Not sure how you feel? This scene caused quite the stir when it aired and is a decent litmus test.
Note: it is worth seeing the whole episode, as this is wildly out of context.
2. Do you believe in the sanctity of the Oscars and believe this to be the one night a year that Hollywood should take itself seriously?
A lot of people seemed very bothered that during the nomination announcements, Macfarlane wasn’t reverential enough, that he seemed too jocular and disrespectful. I’m of two minds on this one:
- First, this night honors the work of many artists both in front and behind the camera who labored – some for years – to create art they believed in. That itself is worthy of deep respect and appreciation.
- However, that leads to me to my second opinion…with very few exceptions no event should be above humor and think itself too good for a gentle amount of self-mockery.
The general consensus is the reason that everyone loved Billy Crystal because he was one of them and he did the funny while still giving the night the honor it deserved. However, based on last year’s lackluster performance, Crystal isn’t really all that funny anymore. He’s definitely not “edgy” enough to bring in the younger demo that the Academy and ABC is dying for. James Franco was clearly a bit too out there and I do suspect Seth Macfarlane is a bit much as well, but the night can be a bit too pompous without someone deflating it just a little.

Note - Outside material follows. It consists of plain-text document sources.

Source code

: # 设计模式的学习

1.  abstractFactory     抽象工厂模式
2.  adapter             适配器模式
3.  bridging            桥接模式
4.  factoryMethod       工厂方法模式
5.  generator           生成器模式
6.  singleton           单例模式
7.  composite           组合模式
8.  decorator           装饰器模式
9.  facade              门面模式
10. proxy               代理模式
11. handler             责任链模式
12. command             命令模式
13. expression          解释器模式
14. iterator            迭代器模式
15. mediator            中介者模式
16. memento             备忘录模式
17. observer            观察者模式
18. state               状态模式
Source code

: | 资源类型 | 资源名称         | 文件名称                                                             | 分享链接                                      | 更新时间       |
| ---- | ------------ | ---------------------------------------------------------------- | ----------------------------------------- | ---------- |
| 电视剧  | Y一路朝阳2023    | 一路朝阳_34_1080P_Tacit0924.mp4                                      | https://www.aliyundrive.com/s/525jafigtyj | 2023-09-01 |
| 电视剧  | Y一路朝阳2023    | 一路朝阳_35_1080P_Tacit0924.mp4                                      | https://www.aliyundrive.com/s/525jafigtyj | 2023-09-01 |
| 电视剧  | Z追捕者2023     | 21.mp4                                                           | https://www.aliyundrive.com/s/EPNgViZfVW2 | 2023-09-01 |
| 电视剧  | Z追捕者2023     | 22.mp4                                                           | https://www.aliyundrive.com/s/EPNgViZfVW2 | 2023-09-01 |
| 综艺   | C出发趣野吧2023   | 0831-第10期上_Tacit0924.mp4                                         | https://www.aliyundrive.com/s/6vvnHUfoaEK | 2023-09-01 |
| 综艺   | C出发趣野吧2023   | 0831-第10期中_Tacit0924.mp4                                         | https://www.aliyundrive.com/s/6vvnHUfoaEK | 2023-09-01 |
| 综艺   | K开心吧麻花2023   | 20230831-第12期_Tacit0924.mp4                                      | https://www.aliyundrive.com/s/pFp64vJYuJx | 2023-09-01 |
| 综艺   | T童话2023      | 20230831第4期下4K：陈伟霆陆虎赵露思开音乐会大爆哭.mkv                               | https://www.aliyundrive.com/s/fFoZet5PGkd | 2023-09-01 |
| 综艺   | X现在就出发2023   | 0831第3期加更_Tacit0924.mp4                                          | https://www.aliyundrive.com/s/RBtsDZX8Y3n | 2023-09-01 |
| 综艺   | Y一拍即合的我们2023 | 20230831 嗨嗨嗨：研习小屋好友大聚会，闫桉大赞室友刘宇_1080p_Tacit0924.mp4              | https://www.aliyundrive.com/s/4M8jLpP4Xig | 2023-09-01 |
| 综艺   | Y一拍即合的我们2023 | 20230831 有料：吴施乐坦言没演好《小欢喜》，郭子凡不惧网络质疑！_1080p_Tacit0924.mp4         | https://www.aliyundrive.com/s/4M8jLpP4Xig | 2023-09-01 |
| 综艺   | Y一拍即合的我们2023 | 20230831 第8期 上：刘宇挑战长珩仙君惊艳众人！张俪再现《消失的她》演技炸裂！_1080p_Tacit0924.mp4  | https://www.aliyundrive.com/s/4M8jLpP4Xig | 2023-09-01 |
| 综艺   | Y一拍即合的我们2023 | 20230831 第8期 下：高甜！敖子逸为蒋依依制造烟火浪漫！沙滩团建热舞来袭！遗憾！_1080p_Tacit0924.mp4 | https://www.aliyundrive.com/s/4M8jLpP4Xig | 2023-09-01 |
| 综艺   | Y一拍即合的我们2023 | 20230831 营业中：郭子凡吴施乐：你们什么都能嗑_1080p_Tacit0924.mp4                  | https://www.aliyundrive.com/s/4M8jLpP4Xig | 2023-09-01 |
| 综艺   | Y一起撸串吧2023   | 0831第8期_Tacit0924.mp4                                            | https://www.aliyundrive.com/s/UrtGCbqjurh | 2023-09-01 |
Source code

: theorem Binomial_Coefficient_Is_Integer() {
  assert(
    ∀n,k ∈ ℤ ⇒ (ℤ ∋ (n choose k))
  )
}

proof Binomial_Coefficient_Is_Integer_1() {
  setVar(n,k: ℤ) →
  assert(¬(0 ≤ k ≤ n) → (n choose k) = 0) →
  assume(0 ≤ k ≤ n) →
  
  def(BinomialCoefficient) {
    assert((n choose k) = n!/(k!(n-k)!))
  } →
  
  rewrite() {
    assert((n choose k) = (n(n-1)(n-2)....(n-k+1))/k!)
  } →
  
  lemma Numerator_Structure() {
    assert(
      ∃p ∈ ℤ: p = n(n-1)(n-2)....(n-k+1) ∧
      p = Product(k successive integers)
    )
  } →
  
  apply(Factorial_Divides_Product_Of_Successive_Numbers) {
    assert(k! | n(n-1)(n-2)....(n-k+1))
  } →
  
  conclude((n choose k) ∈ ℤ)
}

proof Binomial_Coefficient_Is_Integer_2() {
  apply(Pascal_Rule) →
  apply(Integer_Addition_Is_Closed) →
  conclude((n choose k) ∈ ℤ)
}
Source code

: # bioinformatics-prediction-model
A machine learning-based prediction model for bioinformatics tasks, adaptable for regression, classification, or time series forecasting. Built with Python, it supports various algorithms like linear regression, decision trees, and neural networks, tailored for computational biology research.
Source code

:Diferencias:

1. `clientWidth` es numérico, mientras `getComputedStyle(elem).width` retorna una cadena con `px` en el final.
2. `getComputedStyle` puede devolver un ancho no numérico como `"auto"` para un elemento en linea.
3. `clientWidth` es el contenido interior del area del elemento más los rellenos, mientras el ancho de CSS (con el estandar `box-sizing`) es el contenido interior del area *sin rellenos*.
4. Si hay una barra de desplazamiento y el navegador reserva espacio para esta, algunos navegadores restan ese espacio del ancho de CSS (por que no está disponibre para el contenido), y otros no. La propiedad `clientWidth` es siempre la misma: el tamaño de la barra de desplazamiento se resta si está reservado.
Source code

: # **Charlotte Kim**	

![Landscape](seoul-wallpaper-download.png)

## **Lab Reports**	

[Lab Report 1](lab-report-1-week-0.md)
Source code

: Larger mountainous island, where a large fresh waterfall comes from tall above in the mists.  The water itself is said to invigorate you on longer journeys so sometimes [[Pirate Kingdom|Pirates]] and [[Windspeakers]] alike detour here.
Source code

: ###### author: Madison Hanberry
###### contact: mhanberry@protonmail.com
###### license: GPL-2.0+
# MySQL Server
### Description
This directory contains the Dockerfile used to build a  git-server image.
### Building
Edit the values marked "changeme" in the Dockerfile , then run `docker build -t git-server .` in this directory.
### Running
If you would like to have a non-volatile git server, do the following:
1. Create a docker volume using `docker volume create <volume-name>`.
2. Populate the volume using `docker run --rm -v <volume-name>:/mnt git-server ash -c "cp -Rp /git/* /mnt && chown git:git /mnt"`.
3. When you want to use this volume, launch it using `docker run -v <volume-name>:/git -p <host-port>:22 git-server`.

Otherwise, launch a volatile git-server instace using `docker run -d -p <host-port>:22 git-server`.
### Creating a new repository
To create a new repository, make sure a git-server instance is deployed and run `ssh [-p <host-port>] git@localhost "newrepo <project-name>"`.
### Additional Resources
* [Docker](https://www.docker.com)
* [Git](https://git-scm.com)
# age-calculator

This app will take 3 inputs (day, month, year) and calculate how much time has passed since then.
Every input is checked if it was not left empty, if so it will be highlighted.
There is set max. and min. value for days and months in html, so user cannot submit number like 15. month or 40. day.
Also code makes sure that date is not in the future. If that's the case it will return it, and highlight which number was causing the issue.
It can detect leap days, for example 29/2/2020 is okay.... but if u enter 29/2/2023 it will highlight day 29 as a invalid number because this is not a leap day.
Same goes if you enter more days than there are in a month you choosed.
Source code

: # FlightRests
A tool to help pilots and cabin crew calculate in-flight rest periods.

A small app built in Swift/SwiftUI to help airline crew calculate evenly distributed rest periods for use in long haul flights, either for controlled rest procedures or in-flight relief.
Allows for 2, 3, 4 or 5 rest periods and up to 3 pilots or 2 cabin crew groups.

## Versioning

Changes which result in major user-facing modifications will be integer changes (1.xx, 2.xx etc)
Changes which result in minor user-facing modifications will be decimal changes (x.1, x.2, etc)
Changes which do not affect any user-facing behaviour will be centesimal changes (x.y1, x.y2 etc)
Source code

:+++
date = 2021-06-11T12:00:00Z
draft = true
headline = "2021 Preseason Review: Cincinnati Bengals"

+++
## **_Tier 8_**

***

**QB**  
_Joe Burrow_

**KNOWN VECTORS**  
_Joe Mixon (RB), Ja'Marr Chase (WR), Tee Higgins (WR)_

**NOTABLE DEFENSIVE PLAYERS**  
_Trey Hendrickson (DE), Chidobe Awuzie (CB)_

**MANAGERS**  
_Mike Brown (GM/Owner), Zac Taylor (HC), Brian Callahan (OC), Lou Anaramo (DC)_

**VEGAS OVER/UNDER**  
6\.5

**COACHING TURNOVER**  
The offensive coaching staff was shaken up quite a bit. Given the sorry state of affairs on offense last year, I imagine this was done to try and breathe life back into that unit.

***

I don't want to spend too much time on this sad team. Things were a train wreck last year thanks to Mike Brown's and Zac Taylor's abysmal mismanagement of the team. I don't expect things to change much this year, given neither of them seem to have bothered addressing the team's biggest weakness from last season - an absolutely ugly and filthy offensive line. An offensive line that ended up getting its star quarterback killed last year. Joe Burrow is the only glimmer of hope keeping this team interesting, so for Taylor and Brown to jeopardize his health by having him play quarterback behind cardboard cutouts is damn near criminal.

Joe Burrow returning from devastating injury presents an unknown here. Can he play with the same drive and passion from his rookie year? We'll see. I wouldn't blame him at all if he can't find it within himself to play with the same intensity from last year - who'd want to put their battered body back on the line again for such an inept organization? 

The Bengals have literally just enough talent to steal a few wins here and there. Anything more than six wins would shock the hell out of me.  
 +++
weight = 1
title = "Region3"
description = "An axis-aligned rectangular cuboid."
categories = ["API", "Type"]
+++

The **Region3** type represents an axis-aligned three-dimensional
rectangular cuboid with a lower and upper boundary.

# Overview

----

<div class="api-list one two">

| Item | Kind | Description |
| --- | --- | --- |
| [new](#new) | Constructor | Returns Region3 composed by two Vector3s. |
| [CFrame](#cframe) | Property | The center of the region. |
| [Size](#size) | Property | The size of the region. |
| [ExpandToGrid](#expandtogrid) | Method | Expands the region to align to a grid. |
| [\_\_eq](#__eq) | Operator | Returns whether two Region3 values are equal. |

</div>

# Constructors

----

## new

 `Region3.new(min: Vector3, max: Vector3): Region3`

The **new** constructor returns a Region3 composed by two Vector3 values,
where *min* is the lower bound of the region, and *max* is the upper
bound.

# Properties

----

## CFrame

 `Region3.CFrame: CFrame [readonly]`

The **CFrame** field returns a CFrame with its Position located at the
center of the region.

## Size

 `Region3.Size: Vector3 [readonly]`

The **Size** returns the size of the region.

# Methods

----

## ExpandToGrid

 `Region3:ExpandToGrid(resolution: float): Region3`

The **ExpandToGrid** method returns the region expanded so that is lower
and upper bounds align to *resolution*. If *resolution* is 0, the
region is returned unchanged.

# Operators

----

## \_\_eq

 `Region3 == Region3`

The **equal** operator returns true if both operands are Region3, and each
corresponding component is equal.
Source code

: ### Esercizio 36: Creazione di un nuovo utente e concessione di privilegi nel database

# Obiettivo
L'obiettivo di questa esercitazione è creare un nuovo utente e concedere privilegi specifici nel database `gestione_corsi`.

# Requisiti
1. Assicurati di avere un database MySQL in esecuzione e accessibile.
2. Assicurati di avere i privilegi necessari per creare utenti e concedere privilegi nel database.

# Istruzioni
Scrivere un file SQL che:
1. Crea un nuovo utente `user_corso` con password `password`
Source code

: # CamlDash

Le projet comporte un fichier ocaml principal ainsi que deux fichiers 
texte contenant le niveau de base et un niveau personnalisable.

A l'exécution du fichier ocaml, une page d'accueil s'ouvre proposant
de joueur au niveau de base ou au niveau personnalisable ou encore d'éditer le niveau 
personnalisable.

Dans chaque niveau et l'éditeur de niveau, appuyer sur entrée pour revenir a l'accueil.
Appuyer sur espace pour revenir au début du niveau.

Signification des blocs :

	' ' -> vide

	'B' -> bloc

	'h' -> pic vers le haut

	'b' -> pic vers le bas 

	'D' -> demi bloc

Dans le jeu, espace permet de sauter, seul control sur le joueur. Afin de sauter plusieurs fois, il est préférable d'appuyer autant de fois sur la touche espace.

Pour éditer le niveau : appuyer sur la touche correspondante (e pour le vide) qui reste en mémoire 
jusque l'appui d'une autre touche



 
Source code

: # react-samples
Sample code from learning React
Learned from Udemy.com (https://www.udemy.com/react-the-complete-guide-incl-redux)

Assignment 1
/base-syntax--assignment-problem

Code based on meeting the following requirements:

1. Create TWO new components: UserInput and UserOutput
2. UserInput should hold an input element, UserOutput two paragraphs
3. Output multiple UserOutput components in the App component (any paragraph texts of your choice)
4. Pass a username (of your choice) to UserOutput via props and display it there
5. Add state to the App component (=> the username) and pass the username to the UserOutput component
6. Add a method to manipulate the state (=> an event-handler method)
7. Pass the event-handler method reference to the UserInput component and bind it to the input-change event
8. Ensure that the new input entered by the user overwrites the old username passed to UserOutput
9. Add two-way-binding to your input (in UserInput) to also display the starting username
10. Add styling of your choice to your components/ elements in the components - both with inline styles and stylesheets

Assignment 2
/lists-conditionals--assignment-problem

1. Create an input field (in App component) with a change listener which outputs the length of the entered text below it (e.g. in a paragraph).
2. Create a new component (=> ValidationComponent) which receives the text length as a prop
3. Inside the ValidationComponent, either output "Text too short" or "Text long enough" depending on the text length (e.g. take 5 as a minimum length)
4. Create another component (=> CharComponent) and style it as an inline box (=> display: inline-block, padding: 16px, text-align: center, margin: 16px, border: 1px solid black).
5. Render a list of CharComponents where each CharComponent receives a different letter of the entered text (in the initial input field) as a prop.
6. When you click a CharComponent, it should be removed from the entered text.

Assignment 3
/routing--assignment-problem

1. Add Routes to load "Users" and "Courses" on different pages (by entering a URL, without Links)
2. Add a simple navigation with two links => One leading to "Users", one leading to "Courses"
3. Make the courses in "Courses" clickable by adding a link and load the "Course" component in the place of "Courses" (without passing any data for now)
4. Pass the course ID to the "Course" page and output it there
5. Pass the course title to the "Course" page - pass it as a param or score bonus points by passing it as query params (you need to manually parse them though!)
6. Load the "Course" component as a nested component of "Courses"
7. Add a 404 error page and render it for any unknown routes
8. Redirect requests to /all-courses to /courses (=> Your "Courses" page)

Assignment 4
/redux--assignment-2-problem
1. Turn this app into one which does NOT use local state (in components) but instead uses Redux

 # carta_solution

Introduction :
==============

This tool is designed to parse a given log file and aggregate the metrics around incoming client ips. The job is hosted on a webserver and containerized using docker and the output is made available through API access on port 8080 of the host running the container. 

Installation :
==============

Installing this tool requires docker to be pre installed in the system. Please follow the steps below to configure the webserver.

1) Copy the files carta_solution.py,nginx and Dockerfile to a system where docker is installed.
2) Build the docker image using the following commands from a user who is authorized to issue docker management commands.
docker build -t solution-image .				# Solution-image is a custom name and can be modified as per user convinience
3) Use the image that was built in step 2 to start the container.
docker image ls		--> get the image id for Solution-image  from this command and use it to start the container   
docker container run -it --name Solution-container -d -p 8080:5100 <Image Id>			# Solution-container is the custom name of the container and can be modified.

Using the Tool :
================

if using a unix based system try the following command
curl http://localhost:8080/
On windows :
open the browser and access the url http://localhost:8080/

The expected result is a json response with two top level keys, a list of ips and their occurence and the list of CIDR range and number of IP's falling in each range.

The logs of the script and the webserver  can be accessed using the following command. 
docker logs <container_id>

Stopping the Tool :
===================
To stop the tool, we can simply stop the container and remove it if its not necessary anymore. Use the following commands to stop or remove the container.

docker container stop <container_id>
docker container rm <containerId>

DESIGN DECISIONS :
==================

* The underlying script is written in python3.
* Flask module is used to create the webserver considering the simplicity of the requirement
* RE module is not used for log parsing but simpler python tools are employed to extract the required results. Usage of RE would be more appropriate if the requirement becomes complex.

My guess is Macfarlane will be more like Ricky Gervais hosting the Golden Globes, minus the accent, the booze, and grudging respect of the audience (at least during Gervais’s first year).
3. Is he too smug?
Yes. But that might work for him. A total and complete belief in his own abilities might play nicely or at least prevent him from crumbling once things start going south. Though too much smugness can become grating quite early in the evening and turn off viewers before we even get that far into the awards.
4. Can a host sink the evening?
A mediocre host can have a minimal effect on the night – a monolog with one or two mild chuckles and then a slew of unmemorable interstitials. A great host can keep the evening going, start it off with a monolog that everyone will be quoting the next day and enliven even the most boring of presenters.
A terrible host is something special. How much do we love a nice bit of schadenfreude? There is nothing quite like watching someone crash and burn over and over again. The flop sweat. The stammering. The piercing silence in the auditorium. On the down side, a terrible host is terrible. But on the plus side? A terrible host is TERRIBLE.
So where does this leave us with Macfarlane? As someone who enjoys his shows, I’m willing to give him the benefit of the doubt. His lifelong love of musicals and Frank Sinatra-type crooning indicates a higher level of taste than just fart jokes. And even though his comedy stylizing in the promos below are a bit touch and go, I am not wholly convinced the evening is going to be a disaster.
Worse comes to worst, we’ll all just mock him mercilessly on February 25th.